EXERCISE:
Your answer should be the records, copied exactly, with the pictures removed.
• • • •
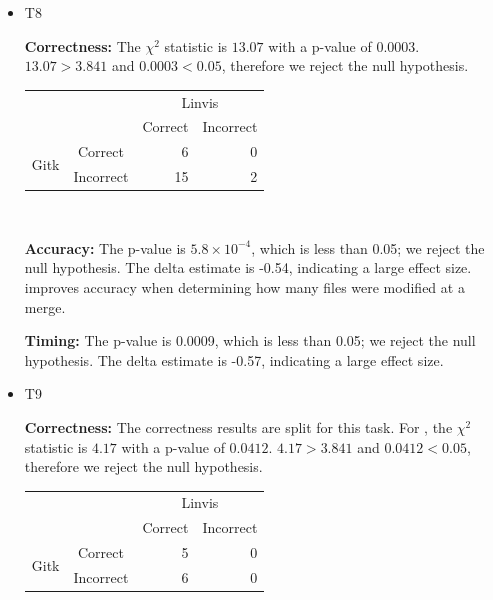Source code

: \begin{itemize}
  \item T8

    \textbf{Correctness:}
    The $\chi^2$ statistic is $13.07$ with a p-value of $0.0003$.
    $13.07 > 3.841$ and $0.0003 < 0.05$, therefore we reject the null
    hypothesis.
    \vspace{2mm}
    \begin{tabular}{cc|rr}
      &           & \multicolumn{2}{c}{Linvis}\\
      &           & Correct                      & Incorrect\\\hline
      \multirow{2}{*}{Gitk} & Correct   & 6                            & 0\\
      & Incorrect & 15                           & 2\\
    \end{tabular}\\
    \vspace{3mm}

    \textbf{Accuracy:} The p-value is $5.8 \times 10^{-4}$, which is
    less than 0.05; we reject the null hypothesis. The delta estimate is
    -0.54, indicating a large effect size. \tool improves accuracy when
    determining how many files were modified at a merge.

    \textbf{Timing:} The p-value is 0.0009, which is less than 0.05; we
    reject the null hypothesis. The delta estimate is -0.57, indicating
    a large effect size.

  \item T9

    \textbf{Correctness:}
    The correctness results are split for this task. For \comA, the
    $\chi^2$ statistic is $4.17$ with a p-value of $0.0412$. $4.17 >
    3.841$ and $0.0412 < 0.05$, therefore we reject the null hypothesis.
    \vspace{2mm}
    \begin{tabular}{cc|rr}
                             &           & \multicolumn{2}{c}{Linvis}\\
                             &           & Correct                      & Incorrect\\\hline
      \multirow{2}{*}{Gitk}  & Correct   & 5                            & 0\\
                             & Incorrect & 6                            & 0\\
    \end{tabular}
    \vspace{3mm}


\end{itemize}
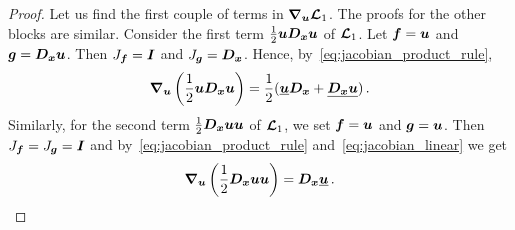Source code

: \begin{proof}
  Let us find the first couple of terms in $\bm{\nabla}_{\bm{u}} \bm{\mathcal{L}}_1$. The proofs for the other blocks are similar. Consider the first term $\frac{1}{2}\bm{u} \bm{D_x} \bm{u}$ of $\bm{\mathcal{L}}_1$. Let $\bm{f} = \bm{u}$ and $\bm{g} = \bm{D_x} \bm{u}$. Then $J_{\bm{f}} = \bm{I}$ and $J_{\bm{g}} = \bm{D_x}$. Hence, by~\eqref{eq:jacobian_product_rule},
  \begin{equation*}
    \bm{\nabla}_{\bm{u}} \left( \frac{1}{2}\bm{u} \bm{D_x} \bm{u} \right) = \frac{1}{2} (\underline{\bm{u}}\bm{D_x} + \underline{\bm{D_x} \bm{u}}) \,.
  \end{equation*}
  Similarly, for the second term $\frac{1}{2} \bm{D_x} \bm{u} \bm{u}$ of $\bm{\mathcal{L}}_1$, we set $\bm{f} = \bm{u}$ and $\bm{g} = \bm{u}$. Then $J_{\bm{f}} = J_{\bm{g}} = \bm{I}$ and by~\eqref{eq:jacobian_product_rule} and~\eqref{eq:jacobian_linear} we get
  \begin{equation*}
    \bm{\nabla}_{\bm{u}} \left( \frac{1}{2} \bm{D_x} \bm{u} \bm{u} \right) = \bm{D_x} \underline{\bm{u}} \,.
  \end{equation*}

\end{proof}
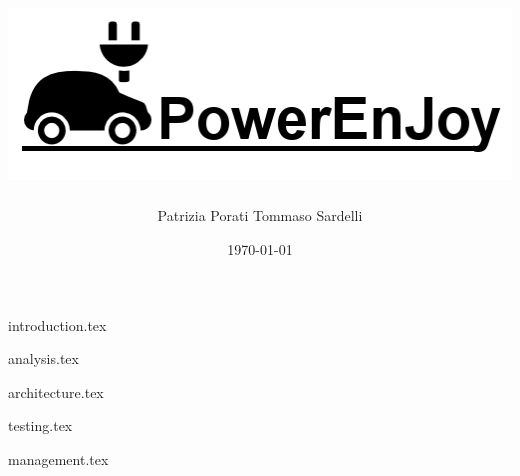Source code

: \documentclass{beamer}
\author{Patrizia Porati \newline Tommaso Sardelli}
\title{\includegraphics{logo}}
\institute{Politecnico di Milano}
\date{\today}
\begin{document}
{introduction.tex}

{analysis.tex}

{architecture.tex}

{testing.tex}

{management.tex}
\end{document}

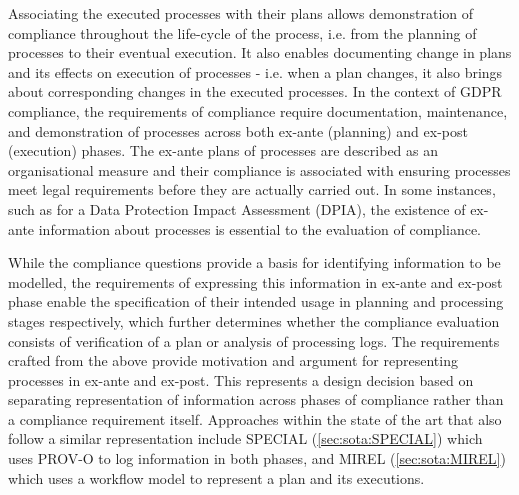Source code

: Associating the executed processes with their plans allows demonstration of compliance throughout the life-cycle of the process, i.e. from the planning of processes to their eventual execution. It also enables documenting change in plans and its effects on execution of processes - i.e. when a plan changes, it also brings about corresponding changes in the executed processes. In the context of GDPR compliance, the requirements of compliance require documentation, maintenance, and demonstration of processes across both ex-ante (planning) and ex-post (execution) phases. The ex-ante plans of processes are described as an organisational measure and their compliance is associated with ensuring processes meet legal requirements before they are actually carried out. In some instances, such as for a Data Protection Impact Assessment (DPIA), the existence of ex-ante information about processes is essential to the evaluation of compliance.

While the compliance questions provide a basis for identifying information to be modelled, the requirements of expressing this information in ex-ante and ex-post phase enable the specification of their intended usage in planning and processing stages respectively, which further determines whether the compliance evaluation consists of verification of a plan or analysis of processing logs. 
The requirements crafted from the above provide motivation and argument for representing processes in ex-ante and ex-post.
This represents a design decision based on separating representation of information across phases of compliance rather than a compliance requirement itself.
Approaches within the state of the art that also follow a similar representation include SPECIAL (\autoref{sec:sota:SPECIAL}) which uses PROV-O to log information in both phases, and MIREL (\autoref{sec:sota:MIREL}) which uses a workflow model to represent a plan and its executions.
• • • •
EXERCISE RESPONSE:
Source code

: \begin{itemize}
  \item T8

    \textbf{Correctness:}
    The $\chi^2$ statistic is $13.07$ with a p-value of $0.0003$.
    $13.07 > 3.841$ and $0.0003 < 0.05$, therefore we reject the null
    hypothesis.
    \vspace{2mm}
    \begin{tabular}{cc|rr}
      &           & \multicolumn{2}{c}{Linvis}\\
      &           & Correct                      & Incorrect\\\hline
      \multirow{2}{*}{Gitk} & Correct   & 6                            & 0\\
      & Incorrect & 15                           & 2\\
    \end{tabular}\\
    \vspace{3mm}

    \textbf{Accuracy:} The p-value is $5.8 \times 10^{-4}$, which is
    less than 0.05; we reject the null hypothesis. The delta estimate is
    -0.54, indicating a large effect size. \tool improves accuracy when
    determining how many files were modified at a merge.

    \textbf{Timing:} The p-value is 0.0009, which is less than 0.05; we
    reject the null hypothesis. The delta estimate is -0.57, indicating
    a large effect size.

  \item T9

    \textbf{Correctness:}
    The correctness results are split for this task. For \comA, the
    $\chi^2$ statistic is $4.17$ with a p-value of $0.0412$. $4.17 >
    3.841$ and $0.0412 < 0.05$, therefore we reject the null hypothesis.
    \vspace{2mm}
    \begin{tabular}{cc|rr}
                             &           & \multicolumn{2}{c}{Linvis}\\
                             &           & Correct                      & Incorrect\\\hline
      \multirow{2}{*}{Gitk}  & Correct   & 5                            & 0\\
                             & Incorrect & 6                            & 0\\
    \end{tabular}
    \vspace{3mm}


\end{itemize}
Source code

: \begin{proof}
  Let us find the first couple of terms in $\bm{\nabla}_{\bm{u}} \bm{\mathcal{L}}_1$. The proofs for the other blocks are similar. Consider the first term $\frac{1}{2}\bm{u} \bm{D_x} \bm{u}$ of $\bm{\mathcal{L}}_1$. Let $\bm{f} = \bm{u}$ and $\bm{g} = \bm{D_x} \bm{u}$. Then $J_{\bm{f}} = \bm{I}$ and $J_{\bm{g}} = \bm{D_x}$. Hence, by~\eqref{eq:jacobian_product_rule},
  \begin{equation*}
    \bm{\nabla}_{\bm{u}} \left( \frac{1}{2}\bm{u} \bm{D_x} \bm{u} \right) = \frac{1}{2} (\underline{\bm{u}}\bm{D_x} + \underline{\bm{D_x} \bm{u}}) \,.
  \end{equation*}
  Similarly, for the second term $\frac{1}{2} \bm{D_x} \bm{u} \bm{u}$ of $\bm{\mathcal{L}}_1$, we set $\bm{f} = \bm{u}$ and $\bm{g} = \bm{u}$. Then $J_{\bm{f}} = J_{\bm{g}} = \bm{I}$ and by~\eqref{eq:jacobian_product_rule} and~\eqref{eq:jacobian_linear} we get
  \begin{equation*}
    \bm{\nabla}_{\bm{u}} \left( \frac{1}{2} \bm{D_x} \bm{u} \bm{u} \right) = \bm{D_x} \underline{\bm{u}} \,.
  \end{equation*}

\end{proof}
Source code

: \documentclass{beamer}
\author{Patrizia Porati \newline Tommaso Sardelli}
\title{\includegraphics{logo}}
\institute{Politecnico di Milano}
\date{\today}
\begin{document}
{introduction.tex}

{analysis.tex}

{architecture.tex}

{testing.tex}

{management.tex}
\end{document}

Source code

: Associating the executed processes with their plans allows demonstration of compliance throughout the life-cycle of the process, i.e. from the planning of processes to their eventual execution. It also enables documenting change in plans and its effects on execution of processes - i.e. when a plan changes, it also brings about corresponding changes in the executed processes. In the context of GDPR compliance, the requirements of compliance require documentation, maintenance, and demonstration of processes across both ex-ante (planning) and ex-post (execution) phases. The ex-ante plans of processes are described as an organisational measure and their compliance is associated with ensuring processes meet legal requirements before they are actually carried out. In some instances, such as for a Data Protection Impact Assessment (DPIA), the existence of ex-ante information about processes is essential to the evaluation of compliance.

While the compliance questions provide a basis for identifying information to be modelled, the requirements of expressing this information in ex-ante and ex-post phase enable the specification of their intended usage in planning and processing stages respectively, which further determines whether the compliance evaluation consists of verification of a plan or analysis of processing logs. 
The requirements crafted from the above provide motivation and argument for representing processes in ex-ante and ex-post.
This represents a design decision based on separating representation of information across phases of compliance rather than a compliance requirement itself.
Approaches within the state of the art that also follow a similar representation include SPECIAL (\autoref{sec:sota:SPECIAL}) which uses PROV-O to log information in both phases, and MIREL (\autoref{sec:sota:MIREL}) which uses a workflow model to represent a plan and its executions.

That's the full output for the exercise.